Instructions for the task: When you reach the line containing "2016-01-31 16:03:44 |" in the records below, start copying exactly, and stop once you have copied the line containing "2016-01-25 14:06:11 |".

Provided entries:
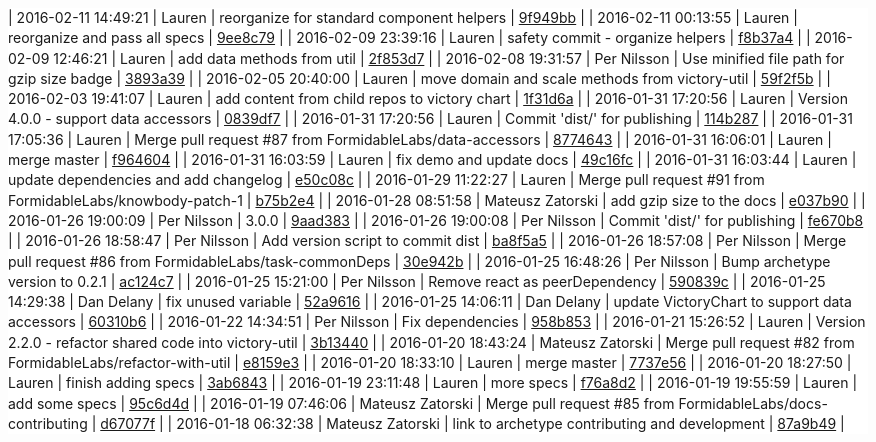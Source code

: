 | 2016-02-11 14:49:21 | Lauren | reorganize for standard component helpers | [9f949bb](https://github.com/fivethirtyeight/victory-chart/commit/9f949bb15b620ccdaaefac757c166536fac901dd) |
| 2016-02-11 00:13:55 | Lauren | reorganize and pass all specs | [9ee8c79](https://github.com/fivethirtyeight/victory-chart/commit/9ee8c79850e3c8f761b674638ecbaf69ec5571e8) |
| 2016-02-09 23:39:16 | Lauren | safety commit - organize helpers | [f8b37a4](https://github.com/fivethirtyeight/victory-chart/commit/f8b37a4663df49c5fa420bfd4a52ca47da0dcc46) |
| 2016-02-09 12:46:21 | Lauren | add data methods from util | [2f853d7](https://github.com/fivethirtyeight/victory-chart/commit/2f853d7d41ce19d713108fca6198f71b21b95ff4) |
| 2016-02-08 19:31:57 | Per Nilsson | Use minified file path for gzip size badge | [3893a39](https://github.com/fivethirtyeight/victory-chart/commit/3893a39325cae7237c7af7face36f2e0c67e9ff4) |
| 2016-02-05 20:40:00 | Lauren | move domain and scale methods from victory-util | [59f2f5b](https://github.com/fivethirtyeight/victory-chart/commit/59f2f5bcecb92d1ce2ef9e435e4407e31dc01fa9) |
| 2016-02-03 19:41:07 | Lauren | add content from child repos to victory chart | [1f31d6a](https://github.com/fivethirtyeight/victory-chart/commit/1f31d6a7e722d7808b17dabdfd5fc0c6bd9b4a6f) |
| 2016-01-31 17:20:56 | Lauren | Version 4.0.0 - support data accessors | [0839df7](https://github.com/fivethirtyeight/victory-chart/commit/0839df777f4b9073564d24a20696636c6155cb2e) |
| 2016-01-31 17:20:56 | Lauren | Commit 'dist/' for publishing | [114b287](https://github.com/fivethirtyeight/victory-chart/commit/114b28734ec86c5aeeb6a28d6a1dda5b53c9ef88) |
| 2016-01-31 17:05:36 | Lauren | Merge pull request #87 from FormidableLabs/data-accessors | [8774643](https://github.com/fivethirtyeight/victory-chart/commit/87746431139e7f5c0d8da54e8ead83063eb97fb1) |
| 2016-01-31 16:06:01 | Lauren | merge master | [f964604](https://github.com/fivethirtyeight/victory-chart/commit/f964604da140c3a64b0abe45f81b3d9a19adc18b) |
| 2016-01-31 16:03:59 | Lauren | fix demo and update docs | [49c16fc](https://github.com/fivethirtyeight/victory-chart/commit/49c16fca33c8e54d6d22faf29ca5d4460faa3231) |
| 2016-01-31 16:03:44 | Lauren | update dependencies and add changelog | [e50c08c](https://github.com/fivethirtyeight/victory-chart/commit/e50c08c34f74be1c3f238e124765a01a9444c5d8) |
| 2016-01-29 11:22:27 | Lauren | Merge pull request #91 from FormidableLabs/knowbody-patch-1 | [b75b2e4](https://github.com/fivethirtyeight/victory-chart/commit/b75b2e45a50baf8595d3cf8012c753da61a20b60) |
| 2016-01-28 08:51:58 | Mateusz Zatorski | add gzip size to the docs | [e037b90](https://github.com/fivethirtyeight/victory-chart/commit/e037b90eb88103ec29bdfbc9f9ae473af3814eab) |
| 2016-01-26 19:00:09 | Per Nilsson | 3.0.0 | [9aad383](https://github.com/fivethirtyeight/victory-chart/commit/9aad3835ef4e888289a8688d28d589f576577260) |
| 2016-01-26 19:00:08 | Per Nilsson | Commit 'dist/' for publishing | [fe670b8](https://github.com/fivethirtyeight/victory-chart/commit/fe670b8f8a0e45bfb00a041f572d386f10cd0b18) |
| 2016-01-26 18:58:47 | Per Nilsson | Add version script to commit dist | [ba8f5a5](https://github.com/fivethirtyeight/victory-chart/commit/ba8f5a5e8cda736bd614343abdf2d1acf0fbbf32) |
| 2016-01-26 18:57:08 | Per Nilsson | Merge pull request #86 from FormidableLabs/task-commonDeps | [30e942b](https://github.com/fivethirtyeight/victory-chart/commit/30e942b9469bc91b8044bf7b5c4aa997303a2c8d) |
| 2016-01-25 16:48:26 | Per Nilsson | Bump archetype version to 0.2.1 | [ac124c7](https://github.com/fivethirtyeight/victory-chart/commit/ac124c745225ed1862281571e2bc39a84cac3e41) |
| 2016-01-25 15:21:00 | Per Nilsson | Remove react as peerDependency | [590839c](https://github.com/fivethirtyeight/victory-chart/commit/590839c44248057006ddb400201c337bb29e29bf) |
| 2016-01-25 14:29:38 | Dan Delany | fix unused variable | [52a9616](https://github.com/fivethirtyeight/victory-chart/commit/52a96161d5a1361137fab9f1fe4bf3fd307a6385) |
| 2016-01-25 14:06:11 | Dan Delany | update VictoryChart to support data accessors | [60310b6](https://github.com/fivethirtyeight/victory-chart/commit/60310b61d4056d148cd0ea5d509de859efbcdf19) |
| 2016-01-22 14:34:51 | Per Nilsson | Fix dependencies | [958b853](https://github.com/fivethirtyeight/victory-chart/commit/958b8531b1abefeb3c2ae780cc330da9fc406f2c) |
| 2016-01-21 15:26:52 | Lauren | Version 2.2.0 - refactor shared code into victory-util | [3b13440](https://github.com/fivethirtyeight/victory-chart/commit/3b13440e9d26b66cb4c3a945a11982ee096154c8) |
| 2016-01-20 18:43:24 | Mateusz Zatorski | Merge pull request #82 from FormidableLabs/refactor-with-util | [e8159e3](https://github.com/fivethirtyeight/victory-chart/commit/e8159e35210d2d3640c1a339031caa40e2ece5b8) |
| 2016-01-20 18:33:10 | Lauren | merge master | [7737e56](https://github.com/fivethirtyeight/victory-chart/commit/7737e56ac4c744fef332ecbbdcd5b7957762b10d) |
| 2016-01-20 18:27:50 | Lauren | finish adding specs | [3ab6843](https://github.com/fivethirtyeight/victory-chart/commit/3ab684325c0f5f341b5100472a670d7df8566c33) |
| 2016-01-19 23:11:48 | Lauren | more specs | [f76a8d2](https://github.com/fivethirtyeight/victory-chart/commit/f76a8d256748c0bd17708e668715e759707d9dae) |
| 2016-01-19 19:55:59 | Lauren | add some specs | [95c6d4d](https://github.com/fivethirtyeight/victory-chart/commit/95c6d4d7b40d9a05418151e06ff01b9e48eb9d58) |
| 2016-01-19 07:46:06 | Mateusz Zatorski | Merge pull request #85 from FormidableLabs/docs-contributing | [d67077f](https://github.com/fivethirtyeight/victory-chart/commit/d67077f91f98aa35b9253647f0ff54d5ff7f37dc) |
| 2016-01-18 06:32:38 | Mateusz Zatorski | link to archetype contributing and development | [87a9b49](https://github.com/fivethirtyeight/victory-chart/commit/87a9b499d3f9826eb9470480a97cd07dda9cbcc6) |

Reply to the exercise:
| 2016-01-31 16:03:44 | Lauren | update dependencies and add changelog | [e50c08c](https://github.com/fivethirtyeight/victory-chart/commit/e50c08c34f74be1c3f238e124765a01a9444c5d8) |
| 2016-01-29 11:22:27 | Lauren | Merge pull request #91 from FormidableLabs/knowbody-patch-1 | [b75b2e4](https://github.com/fivethirtyeight/victory-chart/commit/b75b2e45a50baf8595d3cf8012c753da61a20b60) |
| 2016-01-28 08:51:58 | Mateusz Zatorski | add gzip size to the docs | [e037b90](https://github.com/fivethirtyeight/victory-chart/commit/e037b90eb88103ec29bdfbc9f9ae473af3814eab) |
| 2016-01-26 19:00:09 | Per Nilsson | 3.0.0 | [9aad383](https://github.com/fivethirtyeight/victory-chart/commit/9aad3835ef4e888289a8688d28d589f576577260) |
| 2016-01-26 19:00:08 | Per Nilsson | Commit 'dist/' for publishing | [fe670b8](https://github.com/fivethirtyeight/victory-chart/commit/fe670b8f8a0e45bfb00a041f572d386f10cd0b18) |
| 2016-01-26 18:58:47 | Per Nilsson | Add version script to commit dist | [ba8f5a5](https://github.com/fivethirtyeight/victory-chart/commit/ba8f5a5e8cda736bd614343abdf2d1acf0fbbf32) |
| 2016-01-26 18:57:08 | Per Nilsson | Merge pull request #86 from FormidableLabs/task-commonDeps | [30e942b](https://github.com/fivethirtyeight/victory-chart/commit/30e942b9469bc91b8044bf7b5c4aa997303a2c8d) |
| 2016-01-25 16:48:26 | Per Nilsson | Bump archetype version to 0.2.1 | [ac124c7](https://github.com/fivethirtyeight/victory-chart/commit/ac124c745225ed1862281571e2bc39a84cac3e41) |
| 2016-01-25 15:21:00 | Per Nilsson | Remove react as peerDependency | [590839c](https://github.com/fivethirtyeight/victory-chart/commit/590839c44248057006ddb400201c337bb29e29bf) |
| 2016-01-25 14:29:38 | Dan Delany | fix unused variable | [52a9616](https://github.com/fivethirtyeight/victory-chart/commit/52a96161d5a1361137fab9f1fe4bf3fd307a6385) |
| 2016-01-25 14:06:11 | Dan Delany | update VictoryChart to support data accessors | [60310b6](https://github.com/fivethirtyeight/victory-chart/commit/60310b61d4056d148cd0ea5d509de859efbcdf19) |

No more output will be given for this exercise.